Il est vrai que la lutte pour les marchés porteurs, essentiellement en Asie du Sud-Est et principalement en Chine, premier consommateur de coton au monde, n’est pas engagée à armes égales : les Etats-Unis continuent d’édicter les règles de qualité qui déterminent les prix proposés par les acheteurs, imposent des quotas aux produits textiles importés et subventionnent massivement leur production à hauteur de 3 milliards de dollars par an afin qu’elle demeure compétitive. Une injustice dénoncée par les pays africains, qui réclament auprès des instances de l’Organisation mondiale du commerce (OMC) la fin de ces pratiques déloyales, ou pour le moins des compensations qui permettraient d’améliorer les revenus des petits producteurs vivant souvent avec moins d’un dollar par jour. D’autant que le coton ne représente pas uniquement un enjeu économique : il est le trait d’union mémoriel entre les Etats-Unis et l’Afrique, et s’il a été par le passé au cœur de l’esclavage, il peut aujourd’hui être l’occasion d’instaurer un nouveau rapport en jouant sur son potentiel économique émancipateur.

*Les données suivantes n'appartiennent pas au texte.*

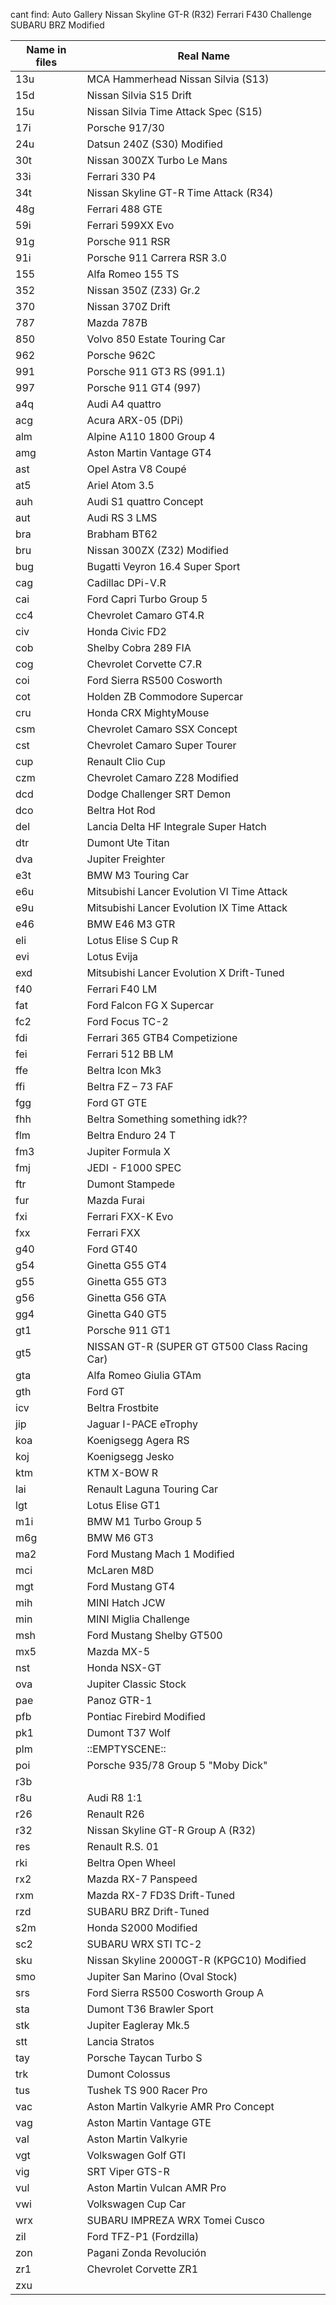 cant find:
Auto Gallery Nissan Skyline GT-R (R32) 
Ferrari F430 Challenge
SUBARU BRZ Modified

| Name in files | Real Name    |
| ------------- | ------------- |
| 13u |  MCA Hammerhead Nissan Silvia (S13)  |
| 15d |  Nissan Silvia S15 Drift  |
| 15u |  Nissan Silvia Time Attack Spec (S15)   |
| 17i |  Porsche 917/30  |
| 24u |  Datsun 240Z (S30) Modified  |
| 30t |  Nissan 300ZX Turbo Le Mans  |
| 33i |  Ferrari 330 P4  |
| 34t |  Nissan Skyline GT-R Time Attack (R34)  |
| 48g |  Ferrari 488 GTE  |
| 59i |  Ferrari 599XX Evo  |
| 91g |  Porsche 911 RSR  |
| 91i |  Porsche 911 Carrera RSR 3.0  |
| 155 |  Alfa Romeo 155 TS  |
| 352 |  Nissan 350Z (Z33) Gr.2  |
| 370 |  Nissan 370Z Drift  |
| 787 |  Mazda 787B  |
| 850 |  Volvo 850 Estate Touring Car  |
| 962 |  Porsche 962C  |
| 991 |  Porsche 911 GT3 RS (991.1)  |
| 997 |  Porsche 911 GT4 (997)  |
| a4q |  Audi A4 quattro  |
| acg |  Acura ARX-05 (DPi)  |
| alm |  Alpine A110 1800 Group 4  |
| amg |  Aston Martin Vantage GT4  |
| ast |  Opel Astra V8 Coupé  |
| at5 |  Ariel Atom 3.5  |
| auh |  Audi S1 quattro Concept  |
| aut |  Audi RS 3 LMS  |
| bra |  Brabham BT62  |
| bru |  Nissan 300ZX (Z32) Modified  |
| bug |  Bugatti Veyron 16.4 Super Sport  |
| cag |  Cadillac DPi-V.R  |
| cai |  Ford Capri Turbo Group 5  |
| cc4 |  Chevrolet Camaro GT4.R  |
| civ |  Honda Civic FD2  |
| cob |  Shelby Cobra 289 FIA  |
| cog |  Chevrolet Corvette C7.R  |
| coi |  Ford Sierra RS500 Cosworth  |
| cot |  Holden ZB Commodore Supercar  |
| cru |  Honda CRX MightyMouse  |
| csm |  Chevrolet Camaro SSX Concept  |
| cst |  Chevrolet Camaro Super Tourer  |
| cup |  Renault Clio Cup  |
| czm |  Chevrolet Camaro Z28 Modified  |
| dcd |  Dodge Challenger SRT Demon  |
| dco |  Beltra Hot Rod  |
| del |  Lancia Delta HF Integrale Super Hatch  |
| dtr |  Dumont Ute Titan  |
| dva |  Jupiter Freighter  |
| e3t |  BMW M3 Touring Car  |
| e6u |  Mitsubishi Lancer Evolution VI Time Attack  |
| e9u |  Mitsubishi Lancer Evolution IX Time Attack  |
| e46 |  BMW E46 M3 GTR  |
| eli |  Lotus Elise S Cup R  |
| evi |  Lotus Evija  |
| exd |  Mitsubishi Lancer Evolution X Drift-Tuned  |
| f40 |  Ferrari F40 LM  |
| fat |  Ford Falcon FG X Supercar  |
| fc2 |  Ford Focus TC-2  |
| fdi |  Ferrari 365 GTB4 Competizione  |
| fei |  Ferrari 512 BB LM  |
| ffe |  Beltra Icon Mk3  |
| ffi |  Beltra FZ – 73 FAF  |
| fgg |  Ford GT GTE  |
| fhh |  Beltra Something something idk??  |
| flm |  Beltra Enduro 24 T  |
| fm3 |  Jupiter Formula X  |
| fmj |  JEDI - F1000 SPEC  |
| ftr |  Dumont Stampede  |
| fur |  Mazda Furai  |
| fxi |  Ferrari FXX-K Evo  |
| fxx |  Ferrari FXX  |
| g40 |  Ford GT40  |
| g54 |  Ginetta G55 GT4  |
| g55 |  Ginetta G55 GT3  |
| g56 |  Ginetta G56 GTA  |
| gg4 |  Ginetta G40 GT5  |
| gt1 |  Porsche 911 GT1  |
| gt5 |  NISSAN GT-R (SUPER GT GT500 Class Racing Car)  |
| gta |  Alfa Romeo Giulia GTAm  |
| gth |  Ford GT  |
| icv |  Beltra Frostbite  |
| jip |  Jaguar I-PACE eTrophy  |
| koa |  Koenigsegg Agera RS  |
| koj |  Koenigsegg Jesko  |
| ktm |  KTM X-BOW R  |
| lai |  Renault Laguna Touring Car  |
| lgt |  Lotus Elise GT1  |
| m1i |  BMW M1 Turbo Group 5  |
| m6g |  BMW M6 GT3  |
| ma2 |  Ford Mustang Mach 1 Modified  |
| mci |  McLaren M8D  |
| mgt |  Ford Mustang GT4  |
| mih |  MINI Hatch JCW  |
| min |  MINI Miglia Challenge  |
| msh |  Ford Mustang Shelby GT500  |
| mx5 |  Mazda MX-5  |
| nst |  Honda NSX-GT  |
| ova |  Jupiter Classic Stock  |
| pae |  Panoz GTR-1  |
| pfb |  Pontiac Firebird Modified  |
| pk1 |  Dumont T37 Wolf  |
| plm |  ::EMPTYSCENE::  |
| poi |  Porsche 935/78 Group 5 "Moby Dick"  |
| r3b |    |
| r8u |  Audi R8 1:1  |
| r26 |  Renault R26  |
| r32 |  Nissan Skyline GT-R Group A (R32)  |
| res |  Renault R.S. 01   |
| rki |  Beltra Open Wheel  |
| rx2 |  Mazda RX-7 Panspeed  |
| rxm |  Mazda RX-7 FD3S Drift-Tuned  |
| rzd |  SUBARU BRZ Drift-Tuned  |
| s2m |  Honda S2000 Modified  |
| sc2 |  SUBARU WRX STI TC-2  |
| sku |  Nissan Skyline 2000GT-R (KPGC10) Modified  |
| smo |  Jupiter San Marino (Oval Stock)  |
| srs |  Ford Sierra RS500 Cosworth Group A  |
| sta |  Dumont T36 Brawler Sport  |
| stk |  Jupiter Eagleray Mk.5  |
| stt |  Lancia Stratos  |
| tay |  Porsche Taycan Turbo S  |
| trk |  Dumont Colossus  |
| tus |  Tushek TS 900 Racer Pro  |
| vac |  Aston Martin Valkyrie AMR Pro Concept  |
| vag |  Aston Martin Vantage GTE  |
| val |  Aston Martin Valkyrie  |
| vgt |  Volkswagen Golf GTI  |
| vig |  SRT Viper GTS-R  |
| vul |  Aston Martin Vulcan AMR Pro  |
| vwi |  Volkswagen Cup Car  |
| wrx |  SUBARU IMPREZA WRX Tomei Cusco  |
| zil |  Ford TFZ-P1 (Fordzilla)  |
| zon |  Pagani Zonda Revolución  |
| zr1 |  Chevrolet Corvette ZR1  |
| zxu |    |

A l’issue de la projection, Alexis Roy, docteur en anthropologie au Centre d’études africaines de l’EHESS, a apporté son éclairage en revenant notamment sur l’organisation de la filière cotonnière au Mali, où la privatisation de la société chargée de la collecte et de l’égrenage de la production est toujours à l’ordre du jour, et a soulevé la nécessité pour les pays africains de s’engager de manière plus volontariste dans des politiques d’infrastructures (la logistique défaillante en Afrique rendant les clients plus réticents) et d’industrialisation afin que cette culture contribue davantage au développement économique et social. Rejoignant les commentaires apportés par les participants, il a estimé risquée la dépendance à la seule culture du coton, compte-tenu des fluctuations des cours mondiaux, et plaidé pour un engagement plus forts des gouvernements sur le terrain, au-delà des discours à l’OMC. Si le commerce équitable peut représenter une niche commerciale que certains pays africains ont commencé à exploiter, la mise sur le marché de semences transgéniques présentées comme plus productives fait naître des craintes sur l’accroissement de la dépendance des pays africains vis-à-vis des sociétés américaines.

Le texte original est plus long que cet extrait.